Accessory lacrimal glands are located at the conjunctival fornix (glands of Krausse), the distal edge of the tarsal plate (glands of Wolffring), and within the caruncle (glands of Popov)

  • Pleomorphic adenoma presents with a lobular lesion containing a myxoid stroma with cords of epithelial cells and small areas of cartilaginous differentiation.[43]
  • In one study of 15 excised oncocytomas, three different histological types were identified with the lesion containing (1)  tubules with dilated lumens filled with mucin and lined by tall columnar epithelium, (2) cysts with epithelial projections of the cyst wall, (3) a trabecular pattern of cuboidal or polygonal cells combined with tubules and cysts.[43]

Sebaceous Glands

  • Chalazion originates in the meibomian gland or gland of Zeis and presents as a mass of granulation tissue and inflammatory cells, including lymphocytes and lipid-laden macrophages surrounding clear spaces.[12]
  • A sebaceous cyst (steatocystoma) and cyst of Zeis has a squamous stratified jagged lining with sebaceous glands lining and connecting to the cyst lumen.
  • Sebaceous gland hyperplasia presents as an umbilicated lesion containing sebaceous glands that are larger than normal.
  • Sebaceous gland adenoma presents similarly to sebaceous gland hyperplasia except that dense layers of blue basaloid cells surround the glands. Cystic spaces and more immature sebocytes are also present compared to sebaceous hyperplasia.

Stromal Lesions

Xanthelasma: lipid-laden histiocytes are visualized in the superficial dermis around blood vessels and adnexa.[65]

Vascular Lesions  

  • Pyogenic granuloma presents as a collection of capillaries organized into lobules, each with a central feeder vessel. These thin-walled capillaries are embedded in a fibrous stroma that contains fibroblasts and inflammatory cells.[50]
  • Capillary hemangiomas are classified as hamartomas or abnormal proliferation of normal tissue in a normal location, namely endothelial cells. Histologically, the appearance of these lesions depends on the stage of the evolution. Early lesions may be very cellular, with solid nests of plump endothelial cells and little vascular lumen. Established lesions comprise well-developed, flattened, endothelium-lined capillary channels of varying sizes in a lobular configuration. Involuting lesions show increased fibrosis and hyalinization of capillary walls with luminal occlusion.[51]
  • Angiofibromas present proliferation of stellate and spindled cells around blood vessels within the dermis with the overlying epidermis pushed up and atrophic.[12]
  • Nevus flammeus (port-wine stain) presents with a high density of telangiectatic capillaries containing a single cell layer of endothelial cells located in the dermis and subcutaneously.
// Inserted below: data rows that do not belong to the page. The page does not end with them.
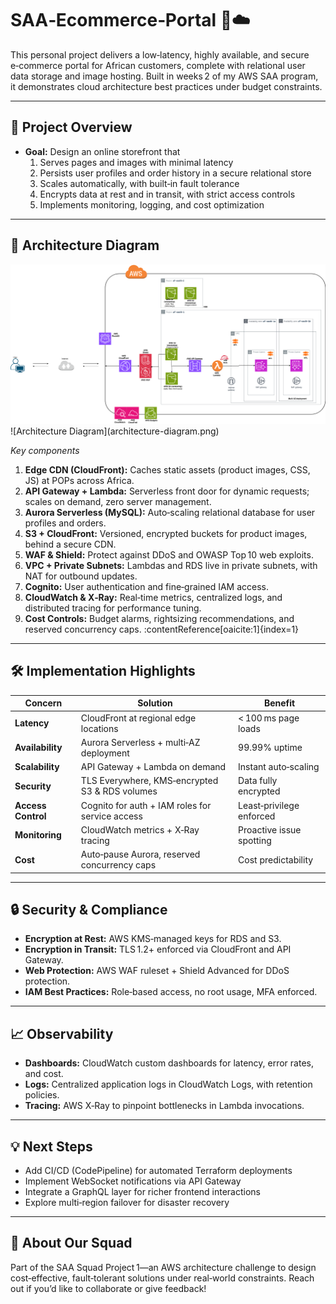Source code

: # SAA‑Ecommerce‑Portal 🛒☁️

This personal project delivers a low‑latency, highly available, and secure e‑commerce portal for African customers, complete with relational user data storage and image hosting. Built in weeks 2 of my AWS SAA program, it demonstrates cloud architecture best practices under budget constraints.

---

## 🚀 Project Overview

- **Goal:** Design an online storefront that  
  1. Serves pages and images with minimal latency  
  2. Persists user profiles and order history in a secure relational store  
  3. Scales automatically, with built‑in fault tolerance  
  4. Encrypts data at rest and in transit, with strict access controls  
  5. Implements monitoring, logging, and cost optimization  

---

## 🧱 Architecture Diagram
<div align="center">
  <img src="./assets/e-commerce-1.png" alt="Architectural Diagram for an e-commerce portal
" />
</div>
![Architecture Diagram](architecture-diagram.png)

_Key components_  
1. **Edge CDN (CloudFront):** Caches static assets (product images, CSS, JS) at POPs across Africa.  
2. **API Gateway + Lambda:** Serverless front door for dynamic requests; scales on demand, zero server management.  
3. **Aurora Serverless (MySQL):** Auto‑scaling relational database for user profiles and orders.  
4. **S3 + CloudFront:** Versioned, encrypted buckets for product images, behind a secure CDN.  
5. **WAF & Shield:** Protect against DDoS and OWASP Top 10 web exploits.  
6. **VPC + Private Subnets:** Lambdas and RDS live in private subnets, with NAT for outbound updates.  
7. **Cognito:** User authentication and fine‑grained IAM access.  
8. **CloudWatch & X‑Ray:** Real‑time metrics, centralized logs, and distributed tracing for performance tuning.  
9. **Cost Controls:** Budget alarms, rightsizing recommendations, and reserved concurrency caps. :contentReference[oaicite:1]{index=1}  

---

## 🛠️ Implementation Highlights

| Concern          | Solution                                         | Benefit                   |
|------------------|--------------------------------------------------|---------------------------|
| **Latency**      | CloudFront at regional edge locations            | < 100 ms page loads       |
| **Availability** | Aurora Serverless + multi‑AZ deployment          | 99.99% uptime             |
| **Scalability**  | API Gateway + Lambda on demand                   | Instant auto‑scaling      |
| **Security**     | TLS Everywhere, KMS‑encrypted S3 & RDS volumes   | Data fully encrypted      |
| **Access Control**| Cognito for auth + IAM roles for service access | Least‑privilege enforced  |
| **Monitoring**   | CloudWatch metrics + X‑Ray tracing               | Proactive issue spotting  |
| **Cost**         | Auto‑pause Aurora, reserved concurrency caps     | Cost predictability       |

---

## 🔒 Security & Compliance

- **Encryption at Rest:** AWS KMS‑managed keys for RDS and S3.  
- **Encryption in Transit:** TLS 1.2+ enforced via CloudFront and API Gateway.  
- **Web Protection:** AWS WAF ruleset + Shield Advanced for DDoS protection.  
- **IAM Best Practices:** Role‑based access, no root usage, MFA enforced.  

---

## 📈 Observability

- **Dashboards:** CloudWatch custom dashboards for latency, error rates, and cost.  
- **Logs:** Centralized application logs in CloudWatch Logs, with retention policies.  
- **Tracing:** AWS X‑Ray to pinpoint bottlenecks in Lambda invocations.  

---

## 💡 Next Steps

- Add CI/CD (CodePipeline) for automated Terraform deployments  
- Implement WebSocket notifications via API Gateway  
- Integrate a GraphQL layer for richer frontend interactions  
- Explore multi‑region failover for disaster recovery  

---

## 🙋 About Our Squad

Part of the SAA Squad Project 1—an AWS architecture challenge to design cost‑effective, fault‑tolerant solutions under real‑world constraints. Reach out if you’d like to collaborate or give feedback!


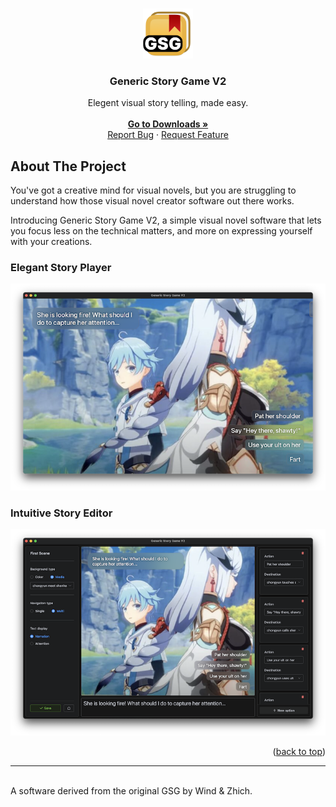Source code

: <a name="readme-top"></a>

<!-- PROJECT LOGO -->
<br />
<div align="center">
  <a href="https://github.com/wind-explorer/genericstorygamev2">
    <img src="src-tauri/icons/icon.png" alt="Logo" width="80" height="80">
  </a>

<h3 align="center">Generic Story Game V2</h3>

  <p align="center">
    Elegent visual story telling, made easy.
    <br />
    <br/>
    <a href="https://github.com/wind-explorer/genericstorygamev2/releases/latest"><strong>Go to Downloads »</strong></a>
    <br/>
    <a href="https://github.com/wind-explorer/genericstorygamev2/issues">Report Bug</a>
    ·
    <a href="https://github.com/wind-explorer/genericstorygamev2/issues">Request Feature</a>
  </p>
</div>

<!-- ABOUT THE PROJECT -->
## About The Project

<!-- [![Product Name Screen Shot][product-screenshot]](https://example.com) -->

You've got a creative mind for visual novels, but you are struggling to understand how those visual novel creator software out there works.

Introducing Generic Story Game V2, a simple visual novel software that lets you focus less on the technical matters, and more on expressing yourself with your creations.

### Elegant Story Player

<img src="repo_assets/p.png">

### Intuitive Story Editor

<img src="repo_assets/e.png">

<p align="right">(<a href="#readme-top">back to top</a>)</p>
<hr/>
<br/>
A software derived from the original GSG by Wind & Zhich.
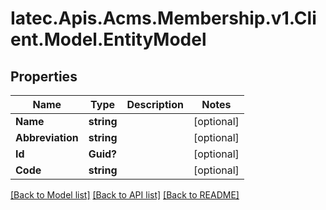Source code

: # Iatec.Apis.Acms.Membership.v1.Client.Model.EntityModel
## Properties

Name | Type | Description | Notes
------------ | ------------- | ------------- | -------------
**Name** | **string** |  | [optional] 
**Abbreviation** | **string** |  | [optional] 
**Id** | **Guid?** |  | [optional] 
**Code** | **string** |  | [optional] 

[[Back to Model list]](../README.md#documentation-for-models) [[Back to API list]](../README.md#documentation-for-api-endpoints) [[Back to README]](../README.md)

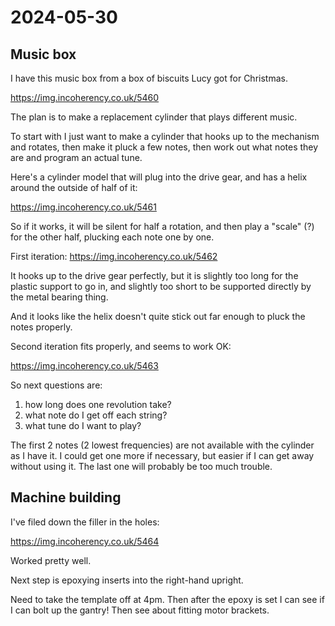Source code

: # 2024-05-30

## Music box

I have this music box from a box of biscuits Lucy got for Christmas.

https://img.incoherency.co.uk/5460

The plan is to make a replacement cylinder that plays different music.

To start with I just want to make a cylinder that hooks up to the mechanism and rotates,
then make it pluck a few notes, then work out what notes they are and program an actual tune.

Here's a cylinder model that will plug into the drive gear, and has a helix around the outside
of half of it:

https://img.incoherency.co.uk/5461

So if it works, it will be silent for half a rotation, and then play a "scale" (?) for the other
half, plucking each note one by one.

First iteration: https://img.incoherency.co.uk/5462

It hooks up to the drive gear perfectly, but it is slightly too long for the plastic support
to go in, and slightly too short to be supported directly by the metal bearing thing.

And it looks like the helix doesn't quite stick out far enough to pluck the notes properly.

Second iteration fits properly, and seems to work OK:

https://img.incoherency.co.uk/5463

So next questions are:

1. how long does one revolution take?
2. what note do I get off each string?
3. what tune do I want to play?

The first 2 notes (2 lowest frequencies) are not available with the cylinder as I have it.
I could get one more if necessary, but easier if I can get away without using it. The last
one will probably be too much trouble.

## Machine building

I've filed down the filler in the holes:

https://img.incoherency.co.uk/5464

Worked pretty well.

Next step is epoxying inserts into the right-hand upright.

Need to take the template off at 4pm. Then after the epoxy is set I can see if I can bolt
up the gantry! Then see about fitting motor brackets.
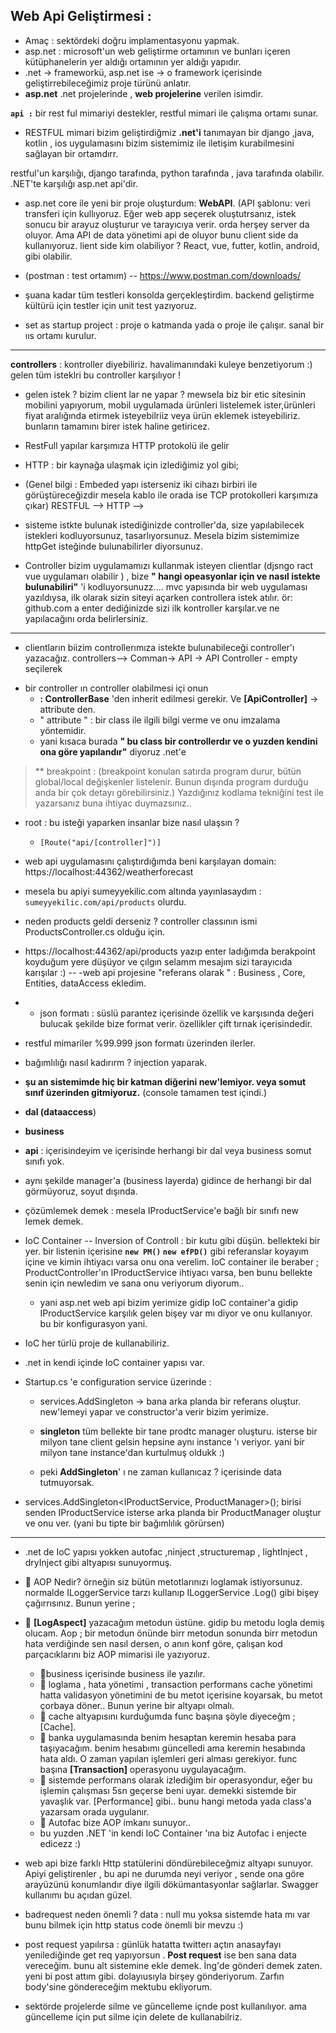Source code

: 
## Web Api Geliştirmesi : 

- Amaç : sektördeki doğru implamentasyonu yapmak.
- asp.net : microsoft'un web geliştirme ortamının ve bunları içeren kütüphanelerin yer aldığı ortamının yer aldığı yapıdır.
- .net -> frameworkü,  asp.net ise -> o framework içerisinde geliştirrebileceğimiz proje türünü anlatır.
- **asp.net** .net projelerinde , **web projelerine** verilen isimdir.

**`api :`** bir rest ful mimariyi destekler, restful mimari ile çalışma ortamı sunar.  
- RESTFUL mimari bizim geliştirdiğmiz **.net'i** tanımayan bir django ,java, kotlin , ios uygulamasını bizim sistemimiz ile iletişim kurabilmesini  sağlayan bir ortamdırr.

restful'un karşılığı, django tarafında, python tarafında , java tarafında olabilir.  .NET'te karşılığı asp.net api'dir.


- asp.net core ile yeni bir proje oluşturdum:  **WebAPI**.  (API şablonu: veri transferi için kullıyoruz. Eğer web app seçerek oluştutrsanız, istek sonucu bir arayuz oluşturur
ve tarayıcıya verir. orda herşey server da oluyor. Ama API de data yönetimi api de oluyor bunu client side da kullanıyoruz. 
lient side kim olabiliyor ? React, vue, futter, kotlin, android, gibi olabilir.

- (postman : test ortamım) -- https://www.postman.com/downloads/
- şuana kadar tüm testleri konsolda gerçekleştirdim. backend geliştirme kültürü için testler için unit test yazıyoruz.
- set as startup project : proje o katmanda yada o proje ile çalışır. sanal bir ııs ortamı kurulur. 
----
**controllers** : kontroller diyebiliriz. havalimanındaki kuleye benzetiyorum :) gelen tüm isteklri bu controller karşılıyor ! 

- gelen istek ?  bizim client lar ne yapar ?  mewsela biz bir etic sitesinin mobilini yapıyorum, mobil uygulamada ürünleri listelemek ister,ürünleri fiyat aralığında etirmek isteyebilriiz veya ürün eklemek isteyebiliriz. bunların tamamını birer istek haline getiricez. 
- RestFull yapılar karşımıza HTTP protokolü ile gelir
- HTTP : bir kaynağa ulaşmak için izlediğimiz yol gibi;  
- (Genel bilgi : Embeded yapı isterseniz iki cihazı birbiri ile görüştüreceğizdir mesela kablo ile orada ise  TCP protokolleri karşımıza çıkar)
RESTFUL --> HTTP --> 

- sisteme istkte bulunak istediğinizde controller'da, size yapılabilecek istekleri kodluyorsunuz, tasarlıyorsunuz.  Mesela bizim sistemimize httpGet isteğinde bulunabilirler diyorsunuz.
- Controller bizim uygulamamızı kullanmak isteyen clientlar (djsngo ract vue uygulamarı olabilir ) , bize **" hangi opeasyonlar için ve nasıl istekte bulunabiliri"** 'i kodluyorsunuzz....  mvc yapısında bir web uygulaması yazıldıysa, ilk olarak sizin siteyi açarken controllera istek atılır. ör:  github.com a  enter dediğinizde sizi ilk kontroller karşılar.ve ne yapılacağını orda belirlersiniz.

-----
- clientların biizim controllerımıza istekte bulunabileceği  controller'ı yazacağız.
controllers--> Comman-> API -> API Controller - empty seçilerek

* bir controller ın controller olabilmesi içi onun
  -  **: ControllerBase** 'den inherit edilmesi gerekir. Ve  **[ApiController]**  -> attribute den.
  - " attribute " : bir class ile ilgili bilgi verme ve onu imzalama yöntemidir.
  - yani kısaca burada **" bu class bir controllerdır ve o yuzden kendini ona göre yapılandır"**  diyoruz .net'e  


> ** breakpoint : (breakpoint konulan satırda program durur, bütün global/local değişkenler listelenir. Bunun dışında program durduğu
> anda bir çok detayı görebilirsiniz.) Yazdığınız kodlama tekniğini test
> ile yazarsanız buna ihtiyac duymazsınız..

- root : bu isteği yaparken insanlar bize nasıl ulaşsın ?
	-     [Route("api/[controller]")]
 - web  api uygulamasını çalıştırdığımda beni karşılayan domain:  https://localhost:44362/weatherforecast
 -  mesela bu apiyi  sumeyyekilic.com altında yayınlasaydım : `sumeyyekilic.com/api/products` olurdu.
 - neden products geldi derseniz ? controller classının ismi ProductsController.cs olduğu için.
 - https://localhost:44362/api/products  yazıp enter ladığımda berakpoint koyduğum yere düşüyor ve çılgın selamm mesajım sizi tarayıcıda karışılar :)
--
-web api projesine  "referans olarak " :  Business , Core, Entities, dataAccess ekledim.

  - - json formatı : süslü parantez içerisinde özellik ve karşısında değeri bulucak şekilde bize format verir. özellikler çift tırnak içerisindedir.
- restful mimariler %99.999 json formatı üzerinden ilerler.
- bağımlılığı nasıl kadırırm ?  injection yaparak.

- **şu an sistemimde hiç bir katman diğerini new'lemiyor. veya somut sınıf üzerinden gitmiyoruz.** (console tamamen test içindi.)
-  **dal (dataaccess**)
- **business**
- **api**  : içerisindeyim ve içerisinde herhangi bir dal veya business somut sınıfı yok.
- aynı şekilde manager'a (business layerda) gidince de herhangi bir dal görmüyoruz, soyut dışında.

- çözümlemek demek :  mesela IProductService'e bağlı bir sınıfı new lemek demek.
- IoC Container -- Inversion of Controll   : bir kutu gibi düşün. bellekteki bir yer. bir listenin içerisine **`new PM()` `new efPD()`** gibi referanslar koyayım içine ve kimin ihtiyacı varsa onu ona verelim.   IoC container ile beraber ; ProductController'ın IProductService ihtiyacı varsa,  ben bunu bellekte senin için newledim ve sana onu veriyorum diyorum..
	- yani asp.net web api  bizim yerimize gidip  IoC container'a gidip IProductService  karşılık gelen bişey var mı diyor ve onu kullanıyor. bu bir konfigurasyon yani.


- IoC her türlü proje de kullanabiliriz.
- .net in kendi içinde  IoC container yapısı var.

- Startup.cs 'e configuration service üzerinde :
	- services.AddSingleton  ->  bana arka planda bir referans oluştur. new'lemeyi yapar ve constructor'a verir bizim yerimize.

	- **singleton** tüm bellekte bir tane prodtc manager oluşturu. isterse bir milyon tane client gelsin hepsine aynı instance 'ı veriyor. yani bir milyon tane instance'dan kurtulmuş oldukk :)
	- peki **AddSingleton**' ı ne zaman kullanıcaz ?  içerisinde data tutmuyorsak.
-  services.AddSingleton<IProductService, ProductManager>();
birisi senden IProductService isterse arka planda bir ProductManager oluştur ve onu ver. (yani bu tipte bir bağımlılık görürsen)

---

- .net de IoC yapısı yokken autofac ,ninject ,structuremap , lightInject , dryInject gibi altyapısı sunuyormuş.


-   :flashlight: AOP  Nedir?   örneğin siz bütün metotlarınızı loglamak istiyorsunuz. normalde  ILoggerService tarzı kullanıp  ILoggerService .Log() gibi bişey çağırrısınız. Bunun yerine ;
- :star2: **[LogAspect]** yazacağım metodun üstüne. gidip bu metodu logla  demiş olucam.  Aop ; bir metodun önünde birr metodun sonunda  birr metodun hata verdiğinde sen nasıl dersen, o anın konf göre, çalışan kod parçacıklarını biz AOP  mimarisi ile yazıyoruz.
   -  :star2:business içerisinde business ile yazılır. 
   -  :star2: loglama , hata yönetimi , transaction performans cache yönetimi hatta validasyon yönetimini de bu metot içerisine koyarsak, bu metot çorbaya döner.. Bunun yerine bir altyapı olmalı.
   -  :star2: cache altyapısını kurduğumda func başına şöyle diyeceğm ; [Cache].   
  -  :star2: banka uygulamasında benim hesaptan keremin hesaba para taşıyacağım.  benim hesabımı güncelledi ama keremin hesabında hata aldı. O zaman yapılan işlemleri geri alması gerekiyor. func başına  **[Transaction]** operasyonu uygulayacağım.
  -   :star2: sistemde performans olarak izlediğim bir operasyondur, eğer bu işlemin çalışması 5sn geçerse beni uyar. demekki sistemde bir yavaşlık var. [Performance]  gibi.. bunu hangi metoda yada class'a yazarsam orada uygulanır. 
  -   :star2: Autofac bize AOP imkanı sunuyor.. 
  - bu yuzden .NET 'in kendi IoC Container 'ına biz Autofac i enjecte edicezz :)

- web api bize farklı Http statülerini döndürebileceğmiz altyapı sunuyor.
Apiyi geliştirenler , bu api ne durumda neyi veriyor , sende ona göre arayüzünü konumlandır diye ilgili dökümantasyonlar sağlarlar. Swagger kullanımı bu açıdan güzel.

-  badrequest neden önemli ? data : null mu yoksa sistemde hata mı var bunu bilmek için http status code önemli bir mevzu :)
- post request yapılırsa :  günlük hatatta twitterı açtın anasayfayı  yenilediğinde get req yapıyorsun . **Post request** ise ben sana data vereceğim. bunu alt sistemine ekle demek. İng'de gönderi demek zaten. yeni bi post attım gibi. dolayıusıyla birşey gönderiyorum. Zarfın body'sine göndereceğim mektubu ekliyorum. 
- sektörde projelerde silme ve güncelleme içnde post kullanılıyor. ama güncelleme için put silme için delete de kullanabilriz.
  • Each plexiform neurofibromatosis unit is surrounded by a thickened perineurium and contains axons, Schwann cells, and endoneurial fibroblasts.[12]
  • The solitary neurofibroma presents without a clear perineurium but is enclosed within a pseudo-capsule instead. The lesion contains collagen in the stroma and bundles of peripheral nerve sheath cells.
  • Schwannoma presents as an encapsulated lesion containing compact spindle cells and/or larger, round, clear cells with Antoni A and Antoni B patterns, respectively. Cells should have strong S-100 immunoreactivity.[12] 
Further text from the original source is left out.